I had several situations in the corporate world—as a leader and as a consultant—where I was threatened with the loss of my job or income if I did or didn’t do certain things that went against my values. I sat across from angry executives who insulted, demeaned and threatened me and who had no respect for niceties or talents for confrontation. I also sat across from executives who delivered dark metamessages with a soft tone and “safe’ words. Trump embraces both tactics to get what he wants. Like Comey, I felt stunned. Also confused and crazy. Imagining myself interrupting people of questionable intent who had power over me to tell them how badly they were handling themselves makes me laugh. I would have been fired and ridiculed for my naiveté. It is even more ludicrous to expect Comey to do so with Trump. Confront a mean narcissist? Get real. Comey had a greater purpose.

In dealing with such people, I often operated at a gut and intuitive level in real-time without the opportunity to think everything through as rationally as I might have liked. These were new, confusing and dangerous situations with no manual to tell me how to handle myself. My values guided me. It took me years to sort out some crazy situations and to make sense out of nonsense. I suspect James Comey will be reflecting on his “nonsense” experiences with Trump and his own feeling  and reactions for a long time.

The moment always came with those executives when I had to choose to sell my soul, quit or get fired. My commitment to truth and my values was deep and I never gave in to threats made by powerful people. Comey managed his situation as long as he could without selling his soul. Trump fired him before Comey felt he had to resign (May 8, 2017).

It’s hard to stand up for our values in a world filled with madness. James Comey faced darker craziness with far greater things at stake than I ever had to deal with. He did so in the public eye certain to be criticized and attacked.
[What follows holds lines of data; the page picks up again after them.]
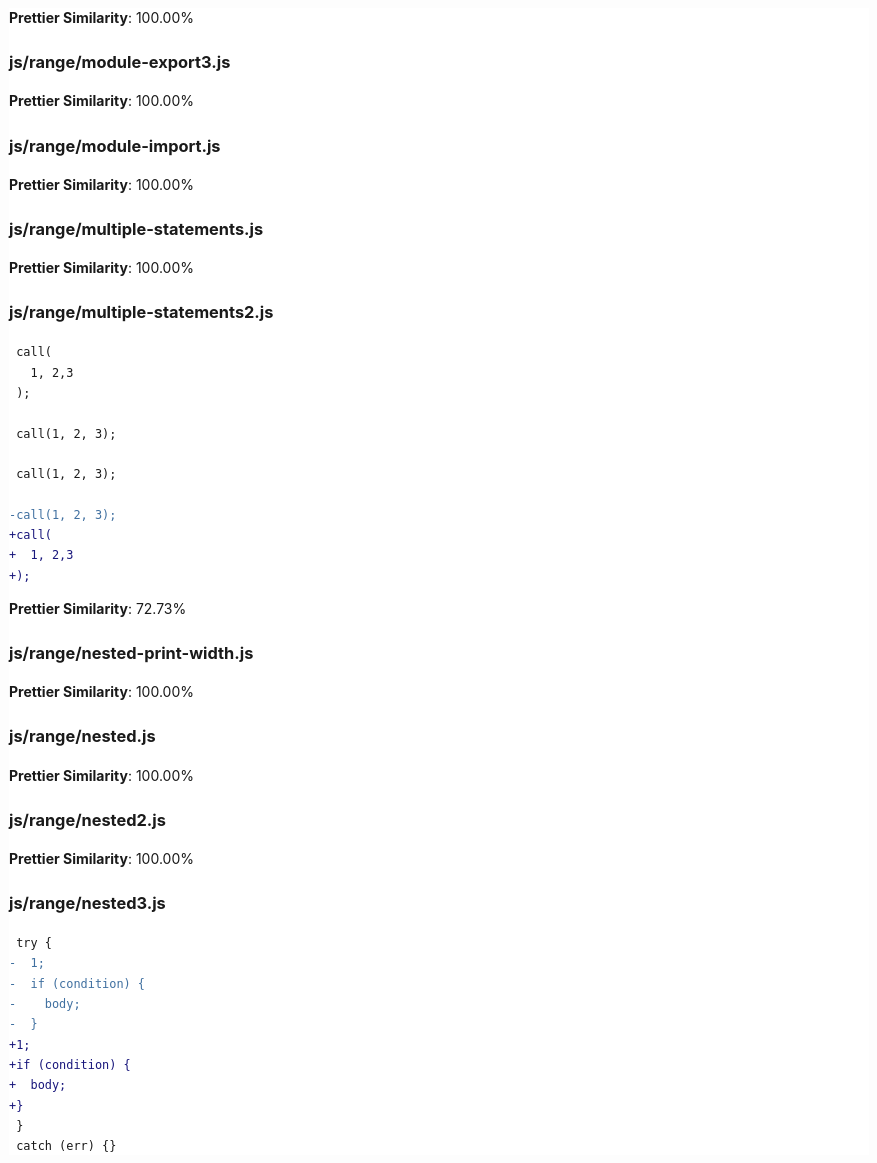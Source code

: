 **Prettier Similarity**: 100.00%


### js/range/module-export3.js

**Prettier Similarity**: 100.00%


### js/range/module-import.js

**Prettier Similarity**: 100.00%


### js/range/multiple-statements.js

**Prettier Similarity**: 100.00%


### js/range/multiple-statements2.js
```diff
 call(
   1, 2,3
 );
 
 call(1, 2, 3);
 
 call(1, 2, 3);
 
-call(1, 2, 3);
+call(
+  1, 2,3
+);

```

**Prettier Similarity**: 72.73%


### js/range/nested-print-width.js

**Prettier Similarity**: 100.00%


### js/range/nested.js

**Prettier Similarity**: 100.00%


### js/range/nested2.js

**Prettier Similarity**: 100.00%


### js/range/nested3.js
```diff
 try {
-  1;
-  if (condition) {
-    body;
-  }
+1;
+if (condition) {
+  body;
+}
 }
 catch (err) {}

```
He is a noble and honorable man.

I look up to the James Comey’s of the world who—often alone–stand up to malevolent people with full knowledge that they will suffer personally for their commitment to something larger than themselves: in Comey’s case a powerful allegiance to our Constitution and to the integrity and independence of the FBI and to his own values.

I was once asked disdainfully, “Who do you think you are, the keeper of the values?”

Yes, I am the keeper of the values and so are you and you and you.